Mais pour marquer que grand’ est là, au lieu de grande, & qu’on retranche l’E, il faut mettre une petite apostrophe au dessus du D. qui finit le mot, comme aux exemples précedens.


Grandissime, tres-grand.

M. d’Ablancourt s’est servy de ce mot. Nous voyons bien, dit-il, que dans la Gaule de César, il y avoit un grandissime nombre de Villes. Ce terme peut entrer dans un discours tout simple, mais si le discours est un peu relevé, ce seroit une faute de parler ainsi. Il en faut dire le mesme de habilissime, richissime, excepté de illustrissime, réverendissime, éminentissime, qui sont des titres d’honneur.


Gratis, gratuitement.

Gratis est un mot Latin que l’usage a francisé, il ne se dit que dans le discours familier ; gratuitement est plus noble, & mesme plus selon l’usage.


Grieveté, enormité.

Quelques-uns ont condamné ce mot, mais à tort ; on dit fort bien, la grieveté d’un crime ; on dit aussi, griévement malade.


Grillet, grelot.

Dans quelques Provinces, on dit un grillet, des grillets : mais il faut dire un grelot, des grelots.


Gros.

Gros Seigneur, grosse dépense, grosse chere, grosse querelle, &c. sont de vieux mots qu’on a fait revivre comme plusieurs autres encore ; car il faut plûtost enrichir la Langue que l’appauvrir ; on ne doit pourtant pas affecter ces sortes de termes, parce que l’affectation déplaist toûjours. On dit encore joüer gros jeu ; coucher gros, je suis gros de dire ce que je pense, &c.

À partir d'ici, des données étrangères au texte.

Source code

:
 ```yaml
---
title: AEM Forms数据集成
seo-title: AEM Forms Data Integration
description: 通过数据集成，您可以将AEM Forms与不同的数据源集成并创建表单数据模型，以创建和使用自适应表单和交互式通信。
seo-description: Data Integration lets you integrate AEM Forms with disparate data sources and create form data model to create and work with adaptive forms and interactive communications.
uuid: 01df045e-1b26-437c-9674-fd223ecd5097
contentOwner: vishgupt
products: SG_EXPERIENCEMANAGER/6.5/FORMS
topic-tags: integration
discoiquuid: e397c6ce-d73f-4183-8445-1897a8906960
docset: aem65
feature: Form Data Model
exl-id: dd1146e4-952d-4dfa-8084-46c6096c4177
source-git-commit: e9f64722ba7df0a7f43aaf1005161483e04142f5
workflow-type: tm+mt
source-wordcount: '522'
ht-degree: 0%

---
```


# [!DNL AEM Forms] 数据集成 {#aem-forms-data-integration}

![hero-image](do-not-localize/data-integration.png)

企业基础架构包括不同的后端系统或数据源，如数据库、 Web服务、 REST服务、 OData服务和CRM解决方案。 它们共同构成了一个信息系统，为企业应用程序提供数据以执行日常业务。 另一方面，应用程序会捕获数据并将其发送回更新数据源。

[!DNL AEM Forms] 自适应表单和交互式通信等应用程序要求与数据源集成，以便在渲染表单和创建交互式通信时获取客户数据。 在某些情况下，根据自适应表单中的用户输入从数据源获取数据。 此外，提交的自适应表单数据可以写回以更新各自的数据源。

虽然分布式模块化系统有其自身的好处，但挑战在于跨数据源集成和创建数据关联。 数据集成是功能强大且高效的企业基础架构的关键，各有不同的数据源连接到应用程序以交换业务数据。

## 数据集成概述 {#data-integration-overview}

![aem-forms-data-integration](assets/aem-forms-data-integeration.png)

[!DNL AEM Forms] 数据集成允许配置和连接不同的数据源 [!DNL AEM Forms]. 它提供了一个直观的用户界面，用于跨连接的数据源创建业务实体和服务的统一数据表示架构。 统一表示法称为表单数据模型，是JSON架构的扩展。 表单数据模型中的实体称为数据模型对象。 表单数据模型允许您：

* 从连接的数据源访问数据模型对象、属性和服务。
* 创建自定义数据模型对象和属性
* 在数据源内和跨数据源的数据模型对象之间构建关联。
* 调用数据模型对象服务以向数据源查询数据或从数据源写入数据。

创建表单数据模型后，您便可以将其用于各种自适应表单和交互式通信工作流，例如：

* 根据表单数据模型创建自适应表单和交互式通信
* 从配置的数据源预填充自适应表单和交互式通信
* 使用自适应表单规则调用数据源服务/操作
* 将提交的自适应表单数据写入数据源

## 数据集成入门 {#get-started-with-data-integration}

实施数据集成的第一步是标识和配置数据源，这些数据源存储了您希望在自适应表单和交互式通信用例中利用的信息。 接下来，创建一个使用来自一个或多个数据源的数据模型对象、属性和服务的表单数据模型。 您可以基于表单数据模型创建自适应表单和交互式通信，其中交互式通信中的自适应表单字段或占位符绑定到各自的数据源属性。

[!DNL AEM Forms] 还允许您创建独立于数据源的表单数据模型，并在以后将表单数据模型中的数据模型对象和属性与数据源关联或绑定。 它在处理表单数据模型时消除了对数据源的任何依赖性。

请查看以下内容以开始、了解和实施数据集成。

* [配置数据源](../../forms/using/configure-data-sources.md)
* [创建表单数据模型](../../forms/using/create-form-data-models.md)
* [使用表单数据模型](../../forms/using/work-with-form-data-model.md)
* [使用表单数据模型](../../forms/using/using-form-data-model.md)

Grosse femme, femme grosse.

Grosse femme, c’est une femme d’une grosse Taille ; femme grosse, c’est une femme enceinte.


  1. Jugement des Sçav.
  2. Art de Parler.
  3. Vie de J. C. par M. l’Abbé de S. Real.
  4. Entr. sur la Paresse.
  5. Art de penser, premier discours.
  6. Vie de Jesus-Ch. par l’Abbé de S. Réal.
  7. Retraite des dix mille par M. d’Ablancourt.
  8. Observations sur la Langue Françoise.
  9. Traduction des Apophtegm. des Anciens.
  10. Remarques sur la Langue Françoise.
  11. Vaug. Quint. curse.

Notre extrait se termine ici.